You are viewing a plain text version of this content. The canonical link for it is here.
Posted to common-user@hadoop.apache.org by Johannes Zillmann <jz...@googlemail.com> on 2011/04/20 12:07:58 UTC

use of inputSplit#getLocations()

Dear Folks,

i'm having a custom implementation of InputSplit which contains a combination of multiple blocks (similar to CombineFileInputFormat).
Each splits can have a different "data-locality category ":
a) host-local: there is one host which contains one replica of each block
b) rack-local: there is one rack which contains one replica of each block
c) mixed: blocks coming from different rack

I'm wondering what InputSplit#getLocation() should return in all those cases so hadoop can make optimal use of data-locality...

Should it contain all hosts which contains a replica of any of the blocks, sorted in a way the the hosts which contributes the most data come first ?
Or should it contains only those host which were determined as most optimal regarding the data-locality during the splitting-process. 

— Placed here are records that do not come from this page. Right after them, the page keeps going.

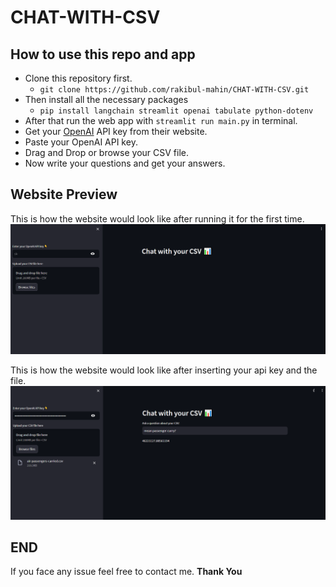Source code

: # CHAT-WITH-CSV

## How to use this repo and app

- Clone this repository first.
  - `git clone https://github.com/rakibul-mahin/CHAT-WITH-CSV.git`
- Then install all the necessary packages
  - `pip install langchain streamlit openai tabulate python-dotenv`
- After that run the web app with `streamlit run main.py` in terminal.
- Get your [OpenAI](<[https://](https://openai.com/)>) API key from their website.
- Paste your OpenAI API key.
- Drag and Drop or browse your CSV file.
- Now write your questions and get your answers.

## Website Preview

This is how the website would look like after running it for the first time.
![First Look](./SCRSHOT/ui.PNG)

This is how the website would look like after inserting your api key and the file.
![After Information](./SCRSHOT/example.PNG)

## END

If you face any issue feel free to contact me.
**Thank You**
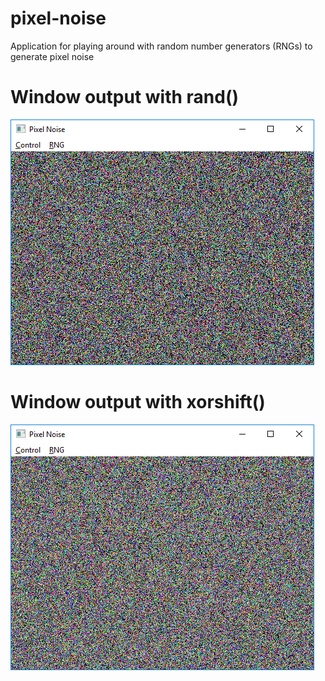 # pixel-noise
Application for playing around with random number generators (RNGs) to generate pixel noise

# Window output with rand()
![Window output with rand()](images/rand.png)

# Window output with xorshift()
![Window output with xorshift()](images/xorshift.png)
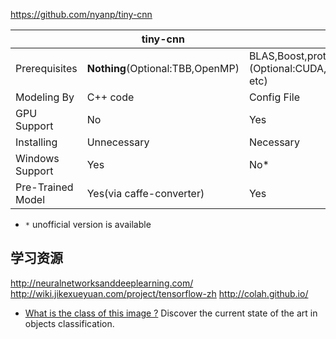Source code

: https://github.com/nyanp/tiny-cnn



||tiny-cnn|[caffe](https://github.com/BVLC/caffe)|[Theano](https://github.com/Theano/Theano)|[TensorFlow](https://www.tensorflow.org/)|
|---|---|---|---|---|
|Prerequisites|__Nothing__(Optional:TBB,OpenMP)|BLAS,Boost,protobuf,glog,gflags,hdf5, (Optional:CUDA,OpenCV,lmdb,leveldb etc)|Numpy,Scipy,BLAS,(optional:nose,Sphinx,CUDA etc)|numpy,six,protobuf,(optional:CUDA,Bazel)|
|Modeling By|C++ code|Config File|Python Code|Python Code|
|GPU Support|No|Yes|Yes|Yes|
|Installing|Unnecessary|Necessary|Necessary|Necessary|
|Windows Support|Yes|No*|Yes|No*|
|Pre-Trained Model|Yes(via caffe-converter)|Yes|No*|No*|

* `*` unofficial version is available


## 学习资源
http://neuralnetworksanddeeplearning.com/
http://wiki.jikexueyuan.com/project/tensorflow-zh
http://colah.github.io/


* [What is the class of this image ?](http://rodrigob.github.io/are_we_there_yet/build/classification_datasets_results.html)
  Discover the current state of the art in objects classification.
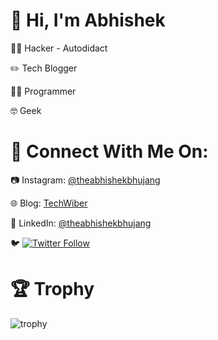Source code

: 
# 👋 Hi, I'm Abhishek

<!--
**theabhishekbhujang/theabhishekbhujang** is a ✨ _special_ ✨ repository because its `README.md` (this file) appears on your GitHub profile.

Here are some ideas to get you started:

- 🔭 I’m currently working on ...
- 🌱 I’m currently learning ...
- 👯 I’m looking to collaborate on ...
- 🤔 I’m looking for help with ...
- 💬 Ask me about ...
- 📫 How to reach me: ...
- 😄 Pronouns: ...
- ⚡ Fun fact: ...
-->

🐱‍💻 Hacker - Autodidact

:pencil2: Tech Blogger

👨‍💻 Programmer

🤓 Geek
# 🔎 Connect With Me On:

:camera: Instagram: [@theabhishekbhujang](https://instagram.com/theabhishekbhujang)

:globe_with_meridians: Blog: [TechWiber](https://techwiber.blogspot.com)

:link: LinkedIn: [@theabhishekbhujang](https://linkedin.com/in/theabhishekbhujang)

:bird: [![Twitter Follow](https://img.shields.io/twitter/follow/theabhibhujang?style=social)](https://twitter.com/theabhibhujang)



# :trophy: Trophy

![trophy](https://github-profile-trophy.vercel.app/?username=theabhishekbhujang&theme=onedark)
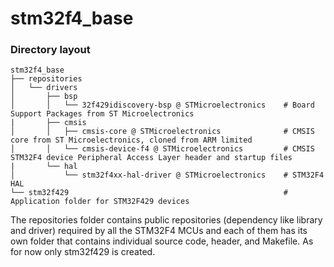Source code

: # stm32f4_base

### Directory layout

    stm32f4_base
    ├── repositories                         
    │   └── drivers   
    │       ├── bsp                            
    │       │   └── 32f429idiscovery-bsp @ STMicroelectronics    # Board Support Packages from ST Microelectronics
    |       ├── cmsis                 
    │       │   ├── cmsis-core @ STMicroelectronics              # CMSIS core from ST Microelectronics, cloned from ARM limited           
    │       │   └── cmsis-device-f4 @ STMicroelectronics         # CMSIS STM32F4 device Peripheral Access Layer header and startup files
    |       └── hal                 
    │           └── stm32f4xx-hal-driver @ STMicroelectronics    # STM32F4 HAL                           
    └── stm32f429                                                # Application folder for STM32F429 devices


The repositories folder contains public repositories (dependency like library and driver) required by all the STM32F4 MCUs and each of them has its own folder that contains individual source code, header, and Makefile. As for now only stm32f429 is created.
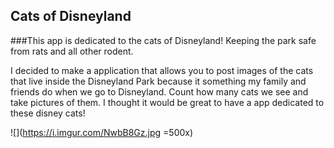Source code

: ## Cats of Disneyland 

###This app is dedicated to the cats of Disneyland! Keeping the park safe from rats and all other rodent. 

I decided to make a application that allows you to post images of the cats that live inside the Disneyland 
Park because it something my family and friends do when we go to Disneyland. Count how many cats we see and take pictures of them. I thought it would be great to have a app dedicated to these disney cats!

![](https://i.imgur.com/NwbB8Gz.jpg =500x)
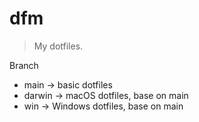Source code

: # dfm
> My dotfiles.  

Branch
- main -> basic dotfiles
- darwin -> macOS dotfiles, base on main
- win -> Windows dotfiles, base on main
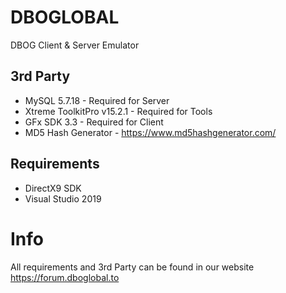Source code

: # DBOGLOBAL
 DBOG Client & Server Emulator

## 3rd Party
- MySQL 5.7.18 - Required for Server
- Xtreme ToolkitPro v15.2.1 - Required for Tools
- GFx SDK 3.3 - Required for Client
- MD5 Hash Generator - https://www.md5hashgenerator.com/
## Requirements
- DirectX9 SDK
- Visual Studio 2019


# Info
 All requirements and 3rd Party can be found in our website https://forum.dboglobal.to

F.e. in case (a). Should the location array only contain this one host, or should it contain all hosts but the one host with all the blocks should simply be on the first position ?

best regards
Johannes


Re: use of inputSplit#getLocations()

Posted by Johannes Zillmann <jz...@googlemail.com>.
Hey Harsh,

thanks for you answer - thats what i wanted to know!
I wasn't sure after reading discussion in https://issues.apache.org/jira/browse/HADOOP-3293 if it makes sense to provide 
a) all locations sorted:
	hostA - 100% datalocality
	hostB - 80% datalocality
	hostC - 30% datalocality
b) the only the top locations sorted and cut the very poor choices:
	hostA - 100% datalocality
	hostB - 80% datalocality
c) or only the number one:
	hostA - 100% datalocality

Based on your input and internal discussion i would tend to (b) or maybe even (c).
best regards
Johannes


On Apr 21, 2011, at 3:58 PM, Harsh J wrote:

> Hello again,
> 
> The scheduler does take care of locality with a good algorithm.
> However, the String[] of locations is for one given logical split. It
> does not matter to the scheduler what your split really contains
> (single/multiple block or offsets), it only looks at 'where' to run
> the particular split favorably according to the location hostnames
> supplied. For every host supplied, it adds an entry to a cache set of
> <Node, Set<Local_TIPs>>.
> 
> For a split that's got 2 file offsets of 100% + 60%; giving the 100%
> local place alone, would be the best idea.
> 
> Have I understood your question right here?
> 
> On Thu, Apr 21, 2011 at 6:54 PM, Johannes Zillmann
> <jz...@googlemail.com> wrote:
>> So how does inputSplit#getLocations() influence the task distribution ? I assume a split is assigned in favor to a tasktracker which matches one of its location !?
>> Assuming that we have a combined split and there is one location with 100% data-locality and one location with 60% data-locality.
>> If the task-sceheduler doesn't care about the order of specified locations wouldn't it be better to specify as split-location only the 100% location so that its more likely that the split is assigned to that host ?
>> 
>> 
>> Johannes
>> 
>> On Apr 21, 2011, at 9:37 AM, Harsh J wrote:
>> 
>>> Hey Johannes,
>>> 
>>> On Wed, Apr 20, 2011 at 3:37 PM, Johannes Zillmann
>>> <jz...@googlemail.com> wrote:
>>>> Should it contain all hosts which contains a replica of any of the blocks, sorted in a way the the hosts which contributes the most data come first ?
>>>> Or should it contains only those host which were determined as most optimal regarding the data-locality during the splitting-process.
>>>> 
>>>> F.e. in case (a). Should the location array only contain this one host, or should it contain all hosts but the one host with all the blocks should simply be on the first position ?
>>> 
>>> Its better to send all locations for maximal locality, but the order
>>> is not considered AFAIK. Its the order of TT heartbeats at the JT that
>>> matters, instead.
>>> 
>>> --
>>> Harsh J
>> 
>> 
> 
> 
> 
> -- 
> Harsh J


Re: use of inputSplit#getLocations()

Posted by Harsh J <ha...@cloudera.com>.
Hello again,

The scheduler does take care of locality with a good algorithm.
However, the String[] of locations is for one given logical split. It
does not matter to the scheduler what your split really contains
(single/multiple block or offsets), it only looks at 'where' to run
the particular split favorably according to the location hostnames
supplied. For every host supplied, it adds an entry to a cache set of
<Node, Set<Local_TIPs>>.

For a split that's got 2 file offsets of 100% + 60%; giving the 100%
local place alone, would be the best idea.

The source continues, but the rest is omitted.